Tuesday, December 7, 2010

On sensitivity

"Mommy, which one should we get?" Elijah asked. "Whichever one you like," I replied. "I think we should get this one (the red, green and white snowflake one) because it has more color than this one (the snowman)."

I secretly smiled and thought, this is my child through and through. He wants to make the best decision. He responds positively to color and seeks it out. I didn't know I was teaching him these things, but I guess when I marvel at autumn trees or talk about the different colors on our dinner plates, I'm teaching him to be sensitive to color.

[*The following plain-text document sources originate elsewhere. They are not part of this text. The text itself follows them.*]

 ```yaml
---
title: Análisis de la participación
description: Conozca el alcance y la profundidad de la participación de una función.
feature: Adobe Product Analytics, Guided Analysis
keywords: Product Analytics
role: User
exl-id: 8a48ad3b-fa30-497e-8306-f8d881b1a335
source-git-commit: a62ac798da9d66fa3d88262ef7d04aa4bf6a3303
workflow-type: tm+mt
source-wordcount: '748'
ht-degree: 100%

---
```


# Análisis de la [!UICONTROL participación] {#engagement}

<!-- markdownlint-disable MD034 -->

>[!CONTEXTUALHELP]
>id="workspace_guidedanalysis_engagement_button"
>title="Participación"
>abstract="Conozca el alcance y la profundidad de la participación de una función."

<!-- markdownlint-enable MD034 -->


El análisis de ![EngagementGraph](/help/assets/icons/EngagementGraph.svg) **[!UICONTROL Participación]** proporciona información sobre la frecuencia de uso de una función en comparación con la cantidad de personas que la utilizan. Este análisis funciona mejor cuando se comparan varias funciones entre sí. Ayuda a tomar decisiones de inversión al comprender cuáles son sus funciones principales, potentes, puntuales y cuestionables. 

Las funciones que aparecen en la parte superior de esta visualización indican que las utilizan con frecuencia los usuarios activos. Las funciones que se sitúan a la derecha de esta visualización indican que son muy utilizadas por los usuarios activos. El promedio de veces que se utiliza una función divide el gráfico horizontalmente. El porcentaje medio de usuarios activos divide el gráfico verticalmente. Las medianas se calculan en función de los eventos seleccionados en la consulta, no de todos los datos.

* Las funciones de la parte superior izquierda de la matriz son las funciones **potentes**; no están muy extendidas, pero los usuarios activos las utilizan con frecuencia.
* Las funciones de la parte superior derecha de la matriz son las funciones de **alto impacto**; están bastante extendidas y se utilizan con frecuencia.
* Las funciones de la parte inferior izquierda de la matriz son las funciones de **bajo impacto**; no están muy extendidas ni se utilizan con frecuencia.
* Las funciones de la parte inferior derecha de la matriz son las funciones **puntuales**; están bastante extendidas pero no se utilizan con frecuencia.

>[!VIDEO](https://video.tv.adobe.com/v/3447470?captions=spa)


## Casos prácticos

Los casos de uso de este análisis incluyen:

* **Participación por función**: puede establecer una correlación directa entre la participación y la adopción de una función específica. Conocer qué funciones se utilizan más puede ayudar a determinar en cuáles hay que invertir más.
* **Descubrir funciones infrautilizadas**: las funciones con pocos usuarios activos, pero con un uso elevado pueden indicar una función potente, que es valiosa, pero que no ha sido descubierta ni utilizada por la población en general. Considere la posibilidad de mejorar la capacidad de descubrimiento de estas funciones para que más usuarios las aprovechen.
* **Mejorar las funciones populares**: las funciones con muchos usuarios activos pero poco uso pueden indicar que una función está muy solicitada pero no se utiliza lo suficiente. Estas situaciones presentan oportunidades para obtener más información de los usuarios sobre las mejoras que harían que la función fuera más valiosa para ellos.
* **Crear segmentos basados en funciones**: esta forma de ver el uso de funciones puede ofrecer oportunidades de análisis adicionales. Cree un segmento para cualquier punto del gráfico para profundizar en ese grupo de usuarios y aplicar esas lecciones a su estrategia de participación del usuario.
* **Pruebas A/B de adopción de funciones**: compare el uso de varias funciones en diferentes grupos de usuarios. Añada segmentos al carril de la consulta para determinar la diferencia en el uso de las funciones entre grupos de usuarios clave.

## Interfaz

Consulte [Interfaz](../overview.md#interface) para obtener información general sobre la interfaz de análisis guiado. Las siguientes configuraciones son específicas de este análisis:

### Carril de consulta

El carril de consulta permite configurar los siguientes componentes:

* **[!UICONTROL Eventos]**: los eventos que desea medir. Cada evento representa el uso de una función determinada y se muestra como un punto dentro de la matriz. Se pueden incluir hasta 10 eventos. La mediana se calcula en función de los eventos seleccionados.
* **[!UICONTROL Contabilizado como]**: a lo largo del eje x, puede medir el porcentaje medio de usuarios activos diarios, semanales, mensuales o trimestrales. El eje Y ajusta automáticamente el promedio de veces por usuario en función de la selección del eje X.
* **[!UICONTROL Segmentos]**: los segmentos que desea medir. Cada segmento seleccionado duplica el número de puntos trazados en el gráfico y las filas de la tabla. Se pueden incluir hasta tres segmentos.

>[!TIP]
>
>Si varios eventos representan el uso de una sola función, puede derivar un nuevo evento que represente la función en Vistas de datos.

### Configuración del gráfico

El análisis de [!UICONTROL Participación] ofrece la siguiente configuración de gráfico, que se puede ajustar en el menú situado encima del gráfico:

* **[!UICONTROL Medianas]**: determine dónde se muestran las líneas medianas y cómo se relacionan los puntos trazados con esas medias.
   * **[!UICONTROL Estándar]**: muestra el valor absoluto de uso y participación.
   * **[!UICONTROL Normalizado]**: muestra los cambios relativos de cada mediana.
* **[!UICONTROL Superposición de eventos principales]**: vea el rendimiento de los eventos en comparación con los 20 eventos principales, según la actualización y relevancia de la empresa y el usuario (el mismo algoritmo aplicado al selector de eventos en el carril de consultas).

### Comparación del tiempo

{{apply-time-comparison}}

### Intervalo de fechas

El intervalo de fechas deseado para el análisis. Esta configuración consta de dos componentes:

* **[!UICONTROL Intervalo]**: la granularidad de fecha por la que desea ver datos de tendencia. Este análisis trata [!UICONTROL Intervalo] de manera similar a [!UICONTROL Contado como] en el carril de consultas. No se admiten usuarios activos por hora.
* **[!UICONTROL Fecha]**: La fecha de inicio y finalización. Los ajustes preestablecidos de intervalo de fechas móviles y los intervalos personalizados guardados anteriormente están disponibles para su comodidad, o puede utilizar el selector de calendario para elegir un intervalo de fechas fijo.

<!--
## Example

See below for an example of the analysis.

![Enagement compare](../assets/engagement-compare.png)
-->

A gift, this sensitivity can be.

At times, it can be a burden. We walked to the children's workshop in Lowe's the other day and Elijah didn't want to build the featured item. He explained that when he walked near the working kids, his stomach started doing flips. I cringed that I heard myself in him. I hated that he inherited my burdensome natural inclination to flee uncomfortable situations. I would rather him not have the negatives that accompany this sensitivity.

However, who can resist a child who sits and drinks hot chocolate with his mother, finishes and says, "Thank you for making me hot chocolate, mommy. That hot chocolate made my heart warm."

Or when the current outdoor resident of our local Target asks for money for long johns, my almost-seven-year old, says "aren't you going to give him some money." When I respond "no;" he says, "if I was a man, I would go to the bank and get some money and bring it to that man."